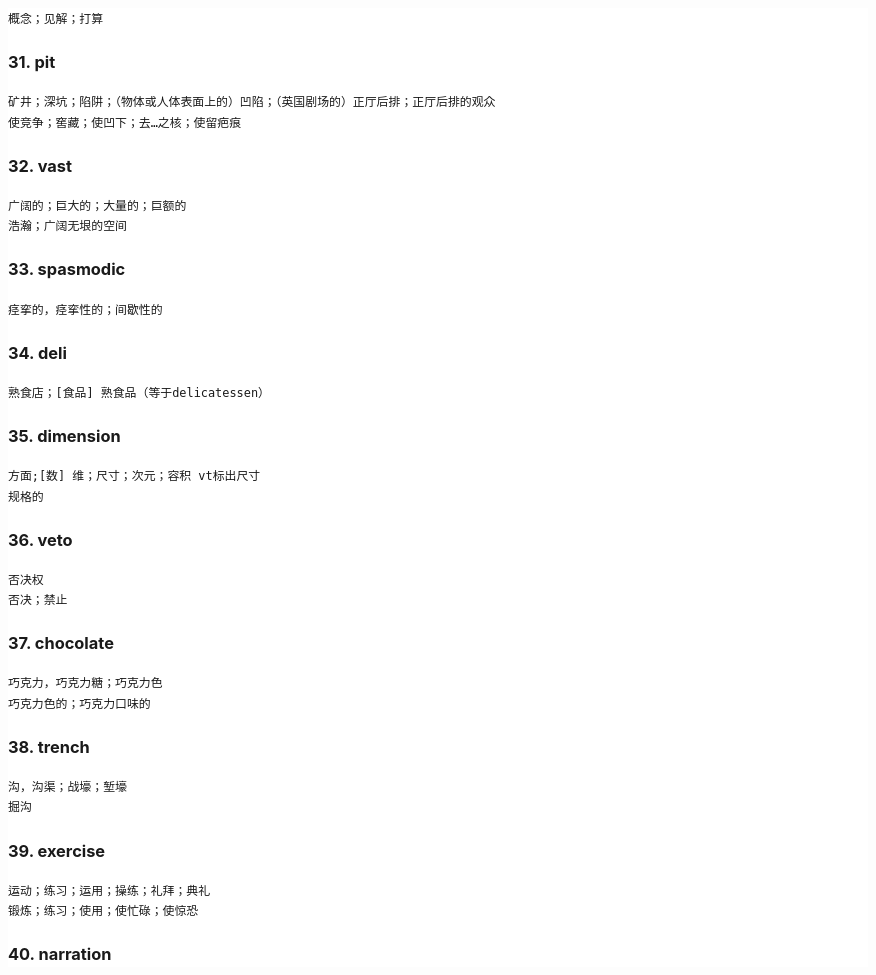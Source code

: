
 ```
概念；见解；打算
```
### 31. pit

```
矿井；深坑；陷阱；（物体或人体表面上的）凹陷；（英国剧场的）正厅后排；正厅后排的观众
使竞争；窖藏；使凹下；去…之核；使留疤痕
```
### 32. vast

```
广阔的；巨大的；大量的；巨额的
浩瀚；广阔无垠的空间
```
### 33. spasmodic

```
痉挛的，痉挛性的；间歇性的
```
### 34. deli

```
熟食店；[食品] 熟食品（等于delicatessen）
```
### 35. dimension

```
方面;[数] 维；尺寸；次元；容积 vt标出尺寸
规格的
```
### 36. veto

```
否决权
否决；禁止
```
### 37. chocolate

```
巧克力，巧克力糖；巧克力色
巧克力色的；巧克力口味的
```
### 38. trench

```
沟，沟渠；战壕；堑壕
掘沟
```
### 39. exercise

```
运动；练习；运用；操练；礼拜；典礼
锻炼；练习；使用；使忙碌；使惊恐
```
### 40. narration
════════
> [Your instructions]:
The answer must be the line containing "### 32. vast" and every line after it through the last line of the records above, repeated exactly.

> [Exercise result]:
### 32. vast

```
广阔的；巨大的；大量的；巨额的
浩瀚；广阔无垠的空间
```
### 33. spasmodic

```
痉挛的，痉挛性的；间歇性的
```
### 34. deli

```
熟食店；[食品] 熟食品（等于delicatessen）
```
### 35. dimension

```
方面;[数] 维；尺寸；次元；容积 vt标出尺寸
规格的
```
### 36. veto

```
否决权
否决；禁止
```
### 37. chocolate

```
巧克力，巧克力糖；巧克力色
巧克力色的；巧克力口味的
```
### 38. trench

```
沟，沟渠；战壕；堑壕
掘沟
```
### 39. exercise

```
运动；练习；运用；操练；礼拜；典礼
锻炼；练习；使用；使忙碌；使惊恐
```
### 40. narration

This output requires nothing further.